No lo quieren.
No lo quieren en los funerales, aunque la familia Bush, en una demostración de clase y respeto a la tradición, hizo una excepción y toleró su presencia.
Tampoco en Inglaterra, donde lo convirtieron en un gigantesco y desagradable inflable.
Ni entre los republicanos moderados, o al menos el club de cada vez menos miembros que dicen identificarse a regañadientes con esa etiqueta, quienes lo rechazaron durante las elecciones intermedias en su lucha por la supervivencia, aferrándose a la poca dignidad que les quedaba.
Tampoco el operador republicano de 36 años que, a decir de muchos, es el máximo ejemplo de la vanidad y la ambición, y quien además acaba de rechazar una de las funciones más poderosas de cualquier gobierno, en la que habría estado unido al presidente, con un acceso casi inigualable a sus pensamientos.
Nick Ayers no le vio muchas ventajas a la unión. Podía vivir sin esos pensamientos. Rechazó convertirse en el próximo jefe de personal de Trump, y este fue solo el último revés de “los giros de la Casa Blanca”.
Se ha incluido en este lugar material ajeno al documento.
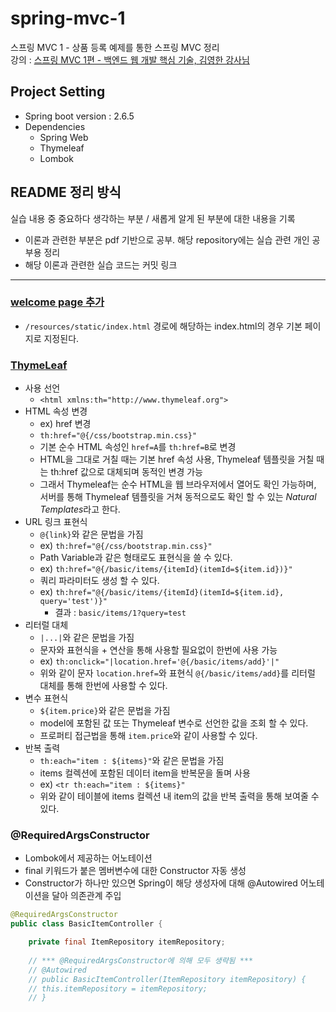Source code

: # spring-mvc-1  
스프링 MVC 1 - 상품 등록 예제를 통한 스프링 MVC 정리                 
강의 : [스프링 MVC 1편 - 백엔드 웹 개발 핵심 기술, 김영한 강사님](https://www.inflearn.com/course/%EC%8A%A4%ED%94%84%EB%A7%81-mvc-1)            

## Project Setting              
* Spring boot version : 2.6.5                   
* Dependencies
  - Spring Web
  - Thymeleaf
  - Lombok                    
                    
## README 정리 방식                 
실습 내용 중 중요하다 생각하는 부분 / 새롭게 알게 된 부분에 대한 내용을 기록       
* 이론과 관련한 부분은 pdf 기반으로 공부. 해당 repository에는 실습 관련 개인 공부용 정리             
* 해당 이론과 관련한 실습 코드는 커밋 링크          
          
------------------                   

### [welcome page 추가](https://github.com/HunSeongPark/spring-mvc-1/commit/5fad6399a7c54812d8fc49fc41e4108cafdead28)                
- `/resources/static/index.html` 경로에 해당하는 index.html의 경우 기본 페이지로 지정된다.        

### [ThymeLeaf](https://github.com/HunSeongPark/spring-mvc-1/commit/0309074295abc3f70e6f7352f6348af1129c2488)
- 사용 선언
  - `<html xmlns:th="http://www.thymeleaf.org">`
- HTML 속성 변경
  - ex) href 변경
  - `th:href="@{/css/bootstrap.min.css}"`
  - 기본 순수 HTML 속성인 `href=A`를 `th:href=B`로 변경
  - HTML을 그대로 거칠 때는 기본 href 속성 사용, Thymeleaf 템플릿을 거칠 때는 th:href 값으로 대체되며 동적인 변경 가능
  - 그래서 Thymeleaf는 순수 HTML을 웹 브라우저에서 열어도 확인 가능하며, 서버를 통해 Thymeleaf 템플릿을 거쳐 동적으로도 확인 할 수 있는 *Natural Templates*라고 한다.
- URL 링크 표현식
  - `@{link}`와 같은 문법을 가짐
  - ex) `th:href="@{/css/bootstrap.min.css}"`
  - Path Variable과 같은 형태로도 표현식을 쓸 수 있다.
  - ex) `th:href="@{/basic/items/{itemId}(itemId=${item.id})}"`
  - 쿼리 파라미터도 생성 할 수 있다.
  - ex) `th:href="@{/basic/items/{itemId}(itemId=${item.id}, query='test')}"`
    - 결과 : `basic/items/1?query=test`
- 리터럴 대체 
  - `|...|`와 같은 문법을 가짐
  - 문자와 표현식을 + 연산을 통해 사용할 필요없이 한번에 사용 가능
  - ex) `th:onclick="|location.href='@{/basic/items/add}'|"`
  - 위와 같이 문자 `location.href=`와 표현식 `@{/basic/items/add}`를 리터럴 대체를 통해 한번에 사용할 수 있다.
- 변수 표현식
  - `${item.price}`와 같은 문법을 가짐
  - model에 포함된 값 또는 Thymeleaf 변수로 선언한 값을 조회 할 수 있다.
  - 프로퍼티 접근법을 통해 `item.price`와 같이 사용할 수 있다.
- 반복 출력
  - `th:each="item : ${items}"`와 같은 문법을 가짐
  - items 컬렉션에 포함된 데이터 item을 반복문을 돌며 사용
  - ex) `<tr th:each="item : ${items}"`
  - 위와 같이 테이블에 items 컬렉션 내 item의 값을 반복 출력을 통해 보여줄 수 있다.

### @RequiredArgsConstructor
- Lombok에서 제공하는 어노테이션
- final 키워드가 붙은 멤버변수에 대한 Constructor 자동 생성
- Constructor가 하나만 있으면 Spring이 해당 생성자에 대해 @Autowired 어노테이션을 달아 의존관계 주입
```java
@RequiredArgsConstructor
public class BasicItemController {

    private final ItemRepository itemRepository;
    
    // *** @RequiredArgsConstructor에 의해 모두 생략됨 ***
    // @Autowired
    // public BasicItemController(ItemRepository itemRepository) {
    // this.itemRepository = itemRepository;
    // }
```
Se trató, de hecho, de la historia de vida de un presidente que arrasa en un santiamén con toda la buena voluntad que pudiera haber tenido, un presidente que representa infinitamente más riesgos que promesas, un presidente por el cual un número contrastantemente menor de personas en Washington, y que además sigue disminuyendo, siente un afecto real, un presidente más tolerado que respetado, aunque hasta la tolerancia mengua.
Está eternamente obsesionado con lo querido que es (“¡Mis multitudes!”, “¡Mis ratings!”), pero lo más sorprendente es lo poco querido que es. No hablamos nada más de la función de los máximos repuntes y las caídas a los que se enfrenta todo presidente. No se trata en absoluto de una cuestión de popularidad.
Se trata de cómo se comporta y de la predecible cosecha de toda esa mezquindad. Mientras otros presidentes buscaban afinar el arte de la persuasión, él se deleita en su talento para el rechazo: a cuántos ataca (él lo llama audacia); a cuántos ofende (él maquilla el insulto diciendo que es sinceridad); a cuántos manda al exilio.